The nameless writer has it that "to this elderly scholar more that to any other living is due the triumph of Irish nationalism."

Five pages of pictures are devoted to him and his entourage, nearly all shot in and around the Aras. We have him lunching with his secretary, Mr Michael McDunphy and his aide-de-camp, Captain Eamon Butler, or Eamon de Buitlear - yes, the father of the present Eamon. He is seen scrutinising documents, talking to his official housekeeper, and always, we are told in "native Irish" or "Erse". The poet-president, we are told, is a gardener too, gardening and golf being his chief recreations, though many who knew him would put shooting on his list of sports. He stops his gardener for a chat.
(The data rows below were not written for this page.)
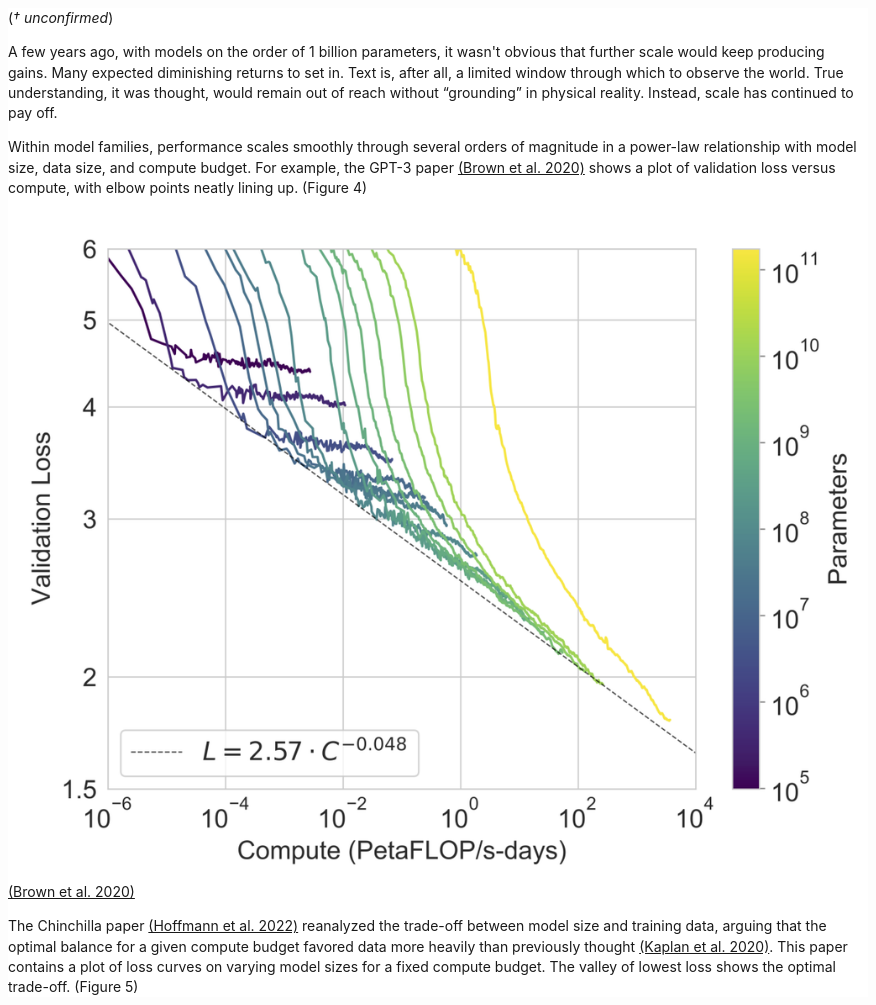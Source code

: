 (_† unconfirmed_)

A few years ago, with models on the order of 1 billion parameters, it wasn't obvious that further scale would keep producing gains. Many expected diminishing returns to set in. Text is, after all, a limited window through which to observe the world. True understanding, it was thought, would remain out of reach without “grounding” in physical reality. Instead, scale has continued to pay off.

Within model families, performance scales smoothly through several orders of magnitude in a power-law relationship with model size, data size, and compute budget. For example, the GPT-3 paper [(Brown et al. 2020)](#ref-Brown2020LanguageMA) shows a plot of validation loss versus compute, with elbow points neatly lining up. (Figure 4)

![Training curves for GPT-3 models of different sizes](/images/llm-paper//gpt-3-validation-loss-scaling.png)[(Brown et al. 2020)](#ref-Brown2020LanguageMA)

The Chinchilla paper [(Hoffmann et al. 2022)](#ref-Hoffmann2022TrainingCL) reanalyzed the trade-off between model size and training data, arguing that the optimal balance for a given compute budget favored data more heavily than previously thought [(Kaplan et al. 2020)](#ref-Kaplan2020ScalingLF). This paper contains a plot of loss curves on varying model sizes for a fixed compute budget. The valley of lowest loss shows the optimal trade-off. (Figure 5)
He is seen eating some of the fruits he grows: peaches, plums, pears and apples. Moreover, it is said that he also raises all the vegetables needed by the staff, and a photograph shows him reaching out over a mass of what appear to be cauliflowers to pick an apple from the tree. He takes pride, we are told, in showing off his crops.

He is seen in all the pictures wearing a check tweed suit and, when outdoors, a big flat cap. It is a friendly, informal occasion and the President is even asked to write out an Irish proverb for the cameraman. He obliges in Irish and English. In English, he writes it as: "Neither noble nor ignoble, but (just) up for a while and down for a while." A brief summary gives the story of his life, from the freedom of a youth spent talking to the country people of his native Roscommon, to his zest for the Irish language and his work in the Gaelic League and his life as a scholar.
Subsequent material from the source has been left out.